The Resolution Foundation predicts that the Bank of England’s base interest rate could peak at nearly six percent by next year meaning borrowers face even bigger increases in their mortgages.
Annual repayments for those re-mortgaging next year are set to rise by £2,900 on average – up from £2,000.
According to research by the think tank, around 800,000 people are expected to remortgage next year so will be impacted by the high rates.
With the rises, the Resolution Foundation predicts the average two-year fixed rate deal will hit 6.25 percent later this year and will not drop below 4.5 percent until after 2027.
The Bank of England is set to announce its next base rate with experts expecting another rise.
Interest rates have risen 12 consecutive times since 2021 to try to curb inflation which sits at 8.7 percent.
MoneyFacts.co.uk revealed that a typical two-year fixed rate mortgage had breached the six percent mark for the first time since the infamous “mini-Budget” last September.
Ben Thompson, Deputy CEO at Mortgage Advice Bureau said: “Homeowners across the UK will be feeling concerned about where interest rates are now, and where they might be heading in the next six months.
“While the size of interest rate hikes seems to be smaller than they were at the start of the increase cycle, further increases in rates are likely as policymakers try and take back the reins on inflation.
“Those looking to remortgage are faced with a challenging and volatile market. Nevertheless, there are some actionable steps that homeowners coming towards the end of their current fixed-rate deals can, and almost certainly should take.”
Get into the details
He explained that finding out exactly when one’s current mortgage rate is set to end, their outstanding balance, and how much they currently pay each month is key.
From here, people can research what rates are currently available, and what their options might be. Some homeowners on fixed deals will have read about the previous 12 rate rises but, until now seen no change to their mortgage repayments.
Therefore, for anyone whose mortgage deal is soon coming to an end, it’s crucial to know and come to terms with how much repayments are likely to go up by.
Make savings where possible
He also encouraged people to review their finances and see if they can make any additional savings in anticipation that their repayments will go up.
The Bank of England has reported that households coming off fixed deals this year will see repayments increase by an average of £250, so building a buffer now might help people to meet those higher repayments.
Get in early
Mr Thompson said: “With interest rates likely to go up before they come down, consider locking in a new rate with your lender early.

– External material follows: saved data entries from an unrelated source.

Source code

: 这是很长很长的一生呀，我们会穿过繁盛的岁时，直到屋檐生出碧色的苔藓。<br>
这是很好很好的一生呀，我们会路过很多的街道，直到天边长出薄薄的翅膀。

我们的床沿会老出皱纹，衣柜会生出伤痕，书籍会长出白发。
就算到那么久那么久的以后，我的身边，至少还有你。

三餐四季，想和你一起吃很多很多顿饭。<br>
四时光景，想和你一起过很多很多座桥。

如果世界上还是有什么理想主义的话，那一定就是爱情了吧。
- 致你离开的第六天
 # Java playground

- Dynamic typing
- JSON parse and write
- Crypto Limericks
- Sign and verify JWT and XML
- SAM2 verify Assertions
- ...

Many lenders will allow you to move onto a new rate three or six months before the official end of your current rate.
“However, be aware that if mortgage rates do come down, you might find yourself on a higher rate than that available on the market. The important thing here is to get the facts from your lender, so you know what options are available to you.”
Know your credit score
He stressed the importance of people knowing their credit scores as they’ll need to undergo affordability checks and lenders will look at this. This can impact how much they will lend someone and even the interest rate they offered. It is important people know what their score is and, if required, do as much as they can to improve it.
Britons can speak to a mortgage adviser who can access deals from circa 100 lenders, not just one.
He added: “It’s crucial to shop around and speak to an adviser who has access to a variety of mortgage products. The best time to do this is a few months in advance, most typically at least 6 – in fact, the sooner, the better.
“Starting the process early will make it easier to anticipate what’s coming and gives your adviser time to find a solution that works for you and your unique circumstances. Remember that you aren’t alone in this, and there are people to help you.”